Finally dragged myself kicking and screaming to read the Every Child Counts paper that I printed out “1,000 days to get it right for every child”
It was as painful as I expected – and that was just a quick scan. But what really astounded me was their dismissal of marriage – despite the overwhelming evidence which shows that children do better emotionally, physically, and mentally in 2-parent married homes. Rates of child abuse and domestic violence are particularly low in 2-parent married homes compared to all other family forms. (see the evidence http://bobmccoskrie.com/?p=1408)

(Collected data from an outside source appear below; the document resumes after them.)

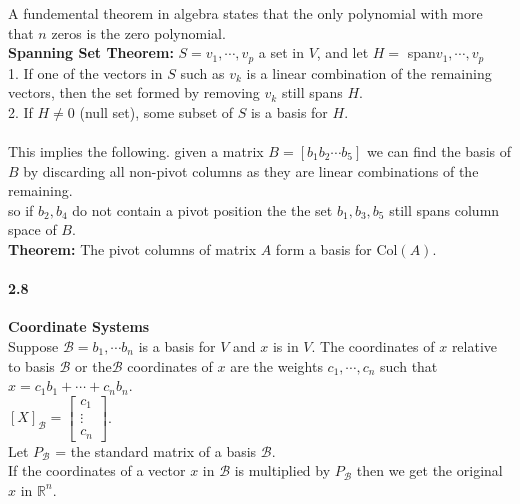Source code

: \documentclass[14pt]{extreport}
\begin{document}
A fundemental theorem in algebra states that the only polynomial with more that $n$ zeros is the zero polynomial.\\

\textbf{Spanning Set Theorem: } $S = {v_1, \cdots, v_p}$ a set in $V$, and let $H =$ span{$v_1, \cdots, v_p$}\\

1. If one of the vectors in $S$ such as $v_k$ is a linear combination of the remaining vectors, then the set formed by removing $v_k$ still spans $H$.\\

2. If $H \ne {0}$ (null set), some subset of $S$ is a basis for $H$.\\\\

This implies the following. given a matrix $B = [b_1 b_2 \cdots b_5]$ we can find the basis of $B$ by discarding all non-pivot columns as they are linear combinations of the remaining.\\
so if $b_2, b_4$ do not contain a pivot position the the set ${b_1, b_3, b_5}$ still spans column space of $B$.\\

\textbf{Theorem: } The pivot columns of matrix $A$ form a basis for Col$(A)$.\\

\paragraph{2.8} \textbf{Coordinate Systems}\\

Suppose $\mathcal{B} = {b_1, \cdots b_n}$ is a basis for $V$ and $x$ is in $V$. The coordinates of $x$ relative to basis $\mathcal{B}$ or the$ \mathcal{B}$ coordinates of $x$ are the weights $c_1, \cdots, c_n$ such that $x= c_1b_1 + \cdots + c_nb_n$.\\

$[X]_{\mathcal{B}} = \begin{bmatrix} c_1 \\ \vdots\\ c_n \end{bmatrix}$.\\

Let $P_{\mathcal{B}}$ = the standard matrix of a basis $\mathcal{B}$.\\
If the coordinates of a vector $x$ in $\mathcal{B}$ is multiplied by $P_{\mathcal{B}}$ then we get the original $x$ in $\mathbb{R}^n$.\\
\end{document}
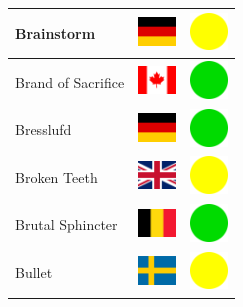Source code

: \documentclass[12pt, a4paper, twoside]{report}
\begin{document}
\begin{center}
\begin{longtable}{|p{5cm}|p{2cm}|p{2cm}|}
 Brainstorm                                                 & \includegraphics[width=1cm]{../4x3/de} &   \includegraphics[width=1cm]{../likes/m} \\ \hline
 Brand of Sacrifice                                         & \includegraphics[width=1cm]{../4x3/ca} &   \includegraphics[width=1cm]{../likes/y} \\ \hline
 Bresslufd                                                  & \includegraphics[width=1cm]{../4x3/de} &   \includegraphics[width=1cm]{../likes/y} \\ \hline
 Broken Teeth                                               & \includegraphics[width=1cm]{../4x3/gb} &   \includegraphics[width=1cm]{../likes/m} \\ \hline
 Brutal Sphincter                                           & \includegraphics[width=1cm]{../4x3/be} &   \includegraphics[width=1cm]{../likes/y} \\ \hline
 Bullet                                                     & \includegraphics[width=1cm]{../4x3/se} &   \includegraphics[width=1cm]{../likes/m} \\ \hline

\end{longtable}
\end{center}
\end{document}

International research suggests that the private costs of sole parenting and unmarried childbearing include increased risks of poverty, mental illness, infant mortality, physical illness, juvenile delinquency and adult criminality, sexual abuse and other forms of family violence, economic hardship, substance abuse, and educational failure. In this report emphasis is given to the effect of family breakdown and decreasing marriage rates on poverty among families with children. Family breakdown and decreasing marriage rates also lead to social costs by increasing the fiscal costs to taxpayers through increasing take-up of government programmes (e.g., the number of children and adults in need of income assistance) and through influencing the social problems facing communities – such as crime and poor health outcomes. Teenage childbearing has a long-lasting effect on the wellbeing of the women and children involved, including interrupted education, reduced earning potential, and reduced career prospects.
So what is the view on marriage in this paper that is supposedly trying to improve outcomes for children?
Bergman (1994) notes that an efficacious and humane approach to the cure of child poverty would be to take the weakening of marriage as a given and to look for politically acceptable ways of capturing more economic resources for children in single-parent families. Such policies may further weaken the incentives to marriage, but that may be unavoidable. If the priority is children’s development into self-actualised citizens, personal preferences about morality and marriage are a secondary consideration.
Today it has snowed in Auckland for the first time in 80 years. A great night to put the fire on – and I have the perfect paper to get the fire started 🙂
And then snuggle up to the fire, read WHY MARRIAGE MATTERS (a comprehensive report from the social sciences summarising why marriage matters), and then reflect on why Every Child Counts will never solve the social problems we have in NZ.